### Dataset records

========

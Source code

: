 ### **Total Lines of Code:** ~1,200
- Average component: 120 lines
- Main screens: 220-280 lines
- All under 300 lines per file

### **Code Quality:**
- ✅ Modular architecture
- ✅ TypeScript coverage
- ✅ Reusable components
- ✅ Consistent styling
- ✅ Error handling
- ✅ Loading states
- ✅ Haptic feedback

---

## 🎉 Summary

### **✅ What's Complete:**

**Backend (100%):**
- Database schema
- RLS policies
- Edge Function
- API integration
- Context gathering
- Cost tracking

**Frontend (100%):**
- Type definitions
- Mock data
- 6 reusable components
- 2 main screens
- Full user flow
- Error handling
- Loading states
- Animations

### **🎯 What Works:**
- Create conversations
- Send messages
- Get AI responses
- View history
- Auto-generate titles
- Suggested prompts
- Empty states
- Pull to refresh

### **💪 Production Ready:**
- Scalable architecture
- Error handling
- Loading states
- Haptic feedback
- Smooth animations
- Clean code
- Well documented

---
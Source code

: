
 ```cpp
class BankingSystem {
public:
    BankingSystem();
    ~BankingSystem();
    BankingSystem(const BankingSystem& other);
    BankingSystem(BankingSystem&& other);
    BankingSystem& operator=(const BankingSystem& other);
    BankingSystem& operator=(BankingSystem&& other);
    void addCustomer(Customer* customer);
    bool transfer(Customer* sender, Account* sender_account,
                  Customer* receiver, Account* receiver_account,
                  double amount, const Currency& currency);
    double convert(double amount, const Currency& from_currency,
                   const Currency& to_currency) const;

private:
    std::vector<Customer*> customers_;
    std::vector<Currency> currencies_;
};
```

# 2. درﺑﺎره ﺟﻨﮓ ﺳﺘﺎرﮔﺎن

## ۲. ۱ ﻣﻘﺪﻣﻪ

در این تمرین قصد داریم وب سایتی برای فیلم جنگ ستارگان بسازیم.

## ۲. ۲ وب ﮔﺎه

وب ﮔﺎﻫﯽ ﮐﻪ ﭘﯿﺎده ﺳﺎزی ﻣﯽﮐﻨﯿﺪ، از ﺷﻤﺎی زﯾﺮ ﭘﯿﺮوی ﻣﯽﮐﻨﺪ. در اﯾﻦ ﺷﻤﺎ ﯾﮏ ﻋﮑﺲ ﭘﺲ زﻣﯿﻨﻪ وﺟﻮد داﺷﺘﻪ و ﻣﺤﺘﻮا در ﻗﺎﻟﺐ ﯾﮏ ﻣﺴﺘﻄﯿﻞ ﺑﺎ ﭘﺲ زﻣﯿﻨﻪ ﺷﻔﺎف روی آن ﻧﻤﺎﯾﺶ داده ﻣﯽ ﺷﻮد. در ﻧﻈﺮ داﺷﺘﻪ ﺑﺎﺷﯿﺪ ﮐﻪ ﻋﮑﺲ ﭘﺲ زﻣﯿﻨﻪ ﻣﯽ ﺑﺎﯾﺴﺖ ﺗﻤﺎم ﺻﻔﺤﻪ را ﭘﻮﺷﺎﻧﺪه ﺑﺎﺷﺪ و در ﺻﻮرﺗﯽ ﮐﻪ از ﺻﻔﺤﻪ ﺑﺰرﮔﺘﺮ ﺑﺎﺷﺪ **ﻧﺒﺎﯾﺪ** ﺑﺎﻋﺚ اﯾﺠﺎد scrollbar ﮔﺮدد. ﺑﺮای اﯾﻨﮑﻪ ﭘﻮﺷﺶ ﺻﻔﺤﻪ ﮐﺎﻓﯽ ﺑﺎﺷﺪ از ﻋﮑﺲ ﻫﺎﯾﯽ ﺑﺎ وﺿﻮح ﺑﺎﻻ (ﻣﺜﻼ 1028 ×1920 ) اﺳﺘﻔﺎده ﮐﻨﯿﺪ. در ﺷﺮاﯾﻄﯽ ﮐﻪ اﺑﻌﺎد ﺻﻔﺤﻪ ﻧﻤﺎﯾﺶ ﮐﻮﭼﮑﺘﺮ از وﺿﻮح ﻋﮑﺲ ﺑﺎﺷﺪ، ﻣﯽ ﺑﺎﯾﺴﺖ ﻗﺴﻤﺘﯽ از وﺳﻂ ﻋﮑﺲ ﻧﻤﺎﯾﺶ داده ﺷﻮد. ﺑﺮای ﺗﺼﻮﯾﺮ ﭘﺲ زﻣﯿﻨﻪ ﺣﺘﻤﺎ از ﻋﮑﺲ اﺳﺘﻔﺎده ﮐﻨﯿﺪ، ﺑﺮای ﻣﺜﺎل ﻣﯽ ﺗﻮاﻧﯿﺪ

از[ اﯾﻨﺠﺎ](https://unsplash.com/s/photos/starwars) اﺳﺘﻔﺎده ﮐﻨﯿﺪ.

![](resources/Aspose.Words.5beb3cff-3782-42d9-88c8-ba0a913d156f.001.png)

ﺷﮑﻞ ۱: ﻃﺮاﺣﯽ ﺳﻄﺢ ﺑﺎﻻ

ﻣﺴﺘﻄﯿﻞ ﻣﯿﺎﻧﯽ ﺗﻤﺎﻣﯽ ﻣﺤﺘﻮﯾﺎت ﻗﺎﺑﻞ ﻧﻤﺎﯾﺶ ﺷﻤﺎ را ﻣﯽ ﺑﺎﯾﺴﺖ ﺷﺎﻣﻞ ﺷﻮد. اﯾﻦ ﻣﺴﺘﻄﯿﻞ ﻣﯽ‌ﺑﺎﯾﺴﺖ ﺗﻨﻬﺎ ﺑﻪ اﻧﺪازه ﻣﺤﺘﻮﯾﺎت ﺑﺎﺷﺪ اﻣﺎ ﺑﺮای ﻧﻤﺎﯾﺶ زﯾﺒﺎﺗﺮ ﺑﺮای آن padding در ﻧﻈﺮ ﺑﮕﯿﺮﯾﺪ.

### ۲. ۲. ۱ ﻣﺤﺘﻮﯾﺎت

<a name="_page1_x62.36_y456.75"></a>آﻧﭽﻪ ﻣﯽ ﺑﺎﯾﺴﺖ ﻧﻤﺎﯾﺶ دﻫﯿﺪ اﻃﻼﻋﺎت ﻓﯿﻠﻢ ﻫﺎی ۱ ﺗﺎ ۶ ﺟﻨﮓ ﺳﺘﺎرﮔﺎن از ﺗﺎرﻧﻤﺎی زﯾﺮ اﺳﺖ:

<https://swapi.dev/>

========

### Prompt
Every line above that holds the string "ﺑﺎﺷﺪ" should be copied out.

### Response box
وب ﮔﺎﻫﯽ ﮐﻪ ﭘﯿﺎده ﺳﺎزی ﻣﯽﮐﻨﯿﺪ، از ﺷﻤﺎی زﯾﺮ ﭘﯿﺮوی ﻣﯽﮐﻨﺪ. در اﯾﻦ ﺷﻤﺎ ﯾﮏ ﻋﮑﺲ ﭘﺲ زﻣﯿﻨﻪ وﺟﻮد داﺷﺘﻪ و ﻣﺤﺘﻮا در ﻗﺎﻟﺐ ﯾﮏ ﻣﺴﺘﻄﯿﻞ ﺑﺎ ﭘﺲ زﻣﯿﻨﻪ ﺷﻔﺎف روی آن ﻧﻤﺎﯾﺶ داده ﻣﯽ ﺷﻮد. در ﻧﻈﺮ داﺷﺘﻪ ﺑﺎﺷﯿﺪ ﮐﻪ ﻋﮑﺲ ﭘﺲ زﻣﯿﻨﻪ ﻣﯽ ﺑﺎﯾﺴﺖ ﺗﻤﺎم ﺻﻔﺤﻪ را ﭘﻮﺷﺎﻧﺪه ﺑﺎﺷﺪ و در ﺻﻮرﺗﯽ ﮐﻪ از ﺻﻔﺤﻪ ﺑﺰرﮔﺘﺮ ﺑﺎﺷﺪ **ﻧﺒﺎﯾﺪ** ﺑﺎﻋﺚ اﯾﺠﺎد scrollbar ﮔﺮدد. ﺑﺮای اﯾﻨﮑﻪ ﭘﻮﺷﺶ ﺻﻔﺤﻪ ﮐﺎﻓﯽ ﺑﺎﺷﺪ از ﻋﮑﺲ ﻫﺎﯾﯽ ﺑﺎ وﺿﻮح ﺑﺎﻻ (ﻣﺜﻼ 1028 ×1920 ) اﺳﺘﻔﺎده ﮐﻨﯿﺪ. در ﺷﺮاﯾﻄﯽ ﮐﻪ اﺑﻌﺎد ﺻﻔﺤﻪ ﻧﻤﺎﯾﺶ ﮐﻮﭼﮑﺘﺮ از وﺿﻮح ﻋﮑﺲ ﺑﺎﺷﺪ، ﻣﯽ ﺑﺎﯾﺴﺖ ﻗﺴﻤﺘﯽ از وﺳﻂ ﻋﮑﺲ ﻧﻤﺎﯾﺶ داده ﺷﻮد. ﺑﺮای ﺗﺼﻮﯾﺮ ﭘﺲ زﻣﯿﻨﻪ ﺣﺘﻤﺎ از ﻋﮑﺲ اﺳﺘﻔﺎده ﮐﻨﯿﺪ، ﺑﺮای ﻣﺜﺎل ﻣﯽ ﺗﻮاﻧﯿﺪ
ﻣﺴﺘﻄﯿﻞ ﻣﯿﺎﻧﯽ ﺗﻤﺎﻣﯽ ﻣﺤﺘﻮﯾﺎت ﻗﺎﺑﻞ ﻧﻤﺎﯾﺶ ﺷﻤﺎ را ﻣﯽ ﺑﺎﯾﺴﺖ ﺷﺎﻣﻞ ﺷﻮد. اﯾﻦ ﻣﺴﺘﻄﯿﻞ ﻣﯽ‌ﺑﺎﯾﺴﺖ ﺗﻨﻬﺎ ﺑﻪ اﻧﺪازه ﻣﺤﺘﻮﯾﺎت ﺑﺎﺷﺪ اﻣﺎ ﺑﺮای ﻧﻤﺎﯾﺶ زﯾﺒﺎﺗﺮ ﺑﺮای آن padding در ﻧﻈﺮ ﺑﮕﯿﺮﯾﺪ.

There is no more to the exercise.